• _Your instructions_
Every record that follows should be written out word for word; the pictures stay out.

(Saved data entries)
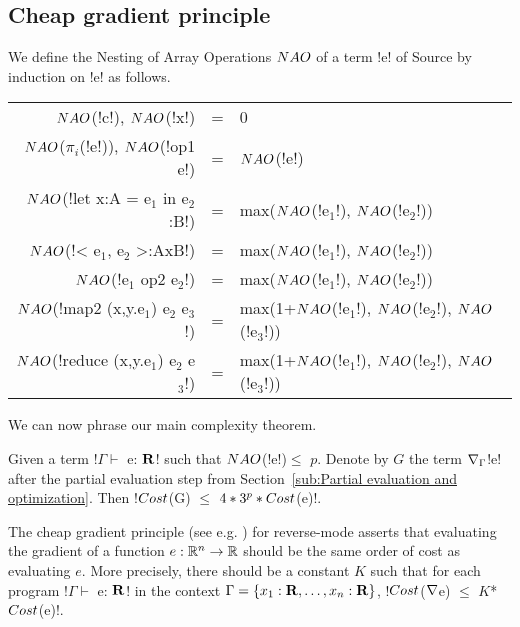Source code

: 

\subsection{Cheap gradient principle}

We define the Nesting of Array Operations $NAO$ of a term !e! of Source by induction on !e! as follows.

\begin{center}
\begin{tabular}{r c l}
    $NAO$(!c!), $NAO$(!x!) &=& 0 \\
    $NAO$($\pi_i$(!e!)), $NAO$(!op1 e!) &=& $NAO$(!e!) \\
    $NAO$(!let x:A = e$_1$ in e$_2$:B!) &=& max($NAO$(!e$_1$!), $NAO$(!e$_2$!))  \\ 
    $NAO$(!< e$_1$, e$_2$ >:AxB!) &=& max($NAO$(!e$_1$!), $NAO$(!e$_2$!)) \\ 
    $NAO$(!e$_1$ op2 e$_2$!) &=& max($NAO$(!e$_1$!), $NAO$(!e$_2$!))\\
    $NAO$(!map2 (x,y.e$_1$) e$_2$ e$_3$!) &=& max(1+$NAO$(!e$_1$!), $NAO$(!e$_2$!), $NAO$(!e$_3$!)) \\
    $NAO$(!reduce (x,y.e$_1$) e$_2$ e$_3$!) &=& max(1+$NAO$(!e$_1$!), $NAO$(!e$_2$!), $NAO$(!e$_3$!))
\end{tabular}
\end{center}

We can now phrase our main complexity theorem.

\begin{theorem}
    \label{thm:complexity}
    Given a term !$\Gamma \vdash$ e: $\mathbf{R}$! such that $NAO$(!e!)$\leq$ $p$.
    Denote by $G$ the term $\nabla_\Gamma$!e! after the partial evaluation step from Section~\ref{sub:Partial evaluation and optimization}.
    Then !$Cost$(G) $\leq$ $4*3^{p}*Cost$(e)!.
\end{theorem}

The cheap gradient principle (see e.g. \cite{griewank2008evaluating}) for reverse-mode
asserts that evaluating the gradient of a function $e:\mathbb{R}^n\to\mathbb{R}$ 
should be the same order of cost as evaluating $e$. 
More precisely, there should be a constant $K$ such that for each program !$\Gamma \vdash$ e: $\mathbf{R}$! in the context $\Gamma=\{x_1:\mathbf{R},\ldots,x_n:\mathbf{R}\}$,
!$Cost$($\nabla$e) $\leq$ $K$*$Cost$(e)!.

• _Response to this exercise_
Source code

: 

\subsection{Cheap gradient principle}

We define the Nesting of Array Operations $NAO$ of a term !e! of Source by induction on !e! as follows.

\begin{center}
\begin{tabular}{r c l}
    $NAO$(!c!), $NAO$(!x!) &=& 0 \\
    $NAO$($\pi_i$(!e!)), $NAO$(!op1 e!) &=& $NAO$(!e!) \\
    $NAO$(!let x:A = e$_1$ in e$_2$:B!) &=& max($NAO$(!e$_1$!), $NAO$(!e$_2$!))  \\ 
    $NAO$(!< e$_1$, e$_2$ >:AxB!) &=& max($NAO$(!e$_1$!), $NAO$(!e$_2$!)) \\ 
    $NAO$(!e$_1$ op2 e$_2$!) &=& max($NAO$(!e$_1$!), $NAO$(!e$_2$!))\\
    $NAO$(!map2 (x,y.e$_1$) e$_2$ e$_3$!) &=& max(1+$NAO$(!e$_1$!), $NAO$(!e$_2$!), $NAO$(!e$_3$!)) \\
    $NAO$(!reduce (x,y.e$_1$) e$_2$ e$_3$!) &=& max(1+$NAO$(!e$_1$!), $NAO$(!e$_2$!), $NAO$(!e$_3$!))
\end{tabular}
\end{center}

We can now phrase our main complexity theorem.

\begin{theorem}
    \label{thm:complexity}
    Given a term !$\Gamma \vdash$ e: $\mathbf{R}$! such that $NAO$(!e!)$\leq$ $p$.
    Denote by $G$ the term $\nabla_\Gamma$!e! after the partial evaluation step from Section~\ref{sub:Partial evaluation and optimization}.
    Then !$Cost$(G) $\leq$ $4*3^{p}*Cost$(e)!.
\end{theorem}

The cheap gradient principle (see e.g. \cite{griewank2008evaluating}) for reverse-mode
asserts that evaluating the gradient of a function $e:\mathbb{R}^n\to\mathbb{R}$ 
should be the same order of cost as evaluating $e$. 
More precisely, there should be a constant $K$ such that for each program !$\Gamma \vdash$ e: $\mathbf{R}$! in the context $\Gamma=\{x_1:\mathbf{R},\ldots,x_n:\mathbf{R}\}$,
!$Cost$($\nabla$e) $\leq$ $K$*$Cost$(e)!.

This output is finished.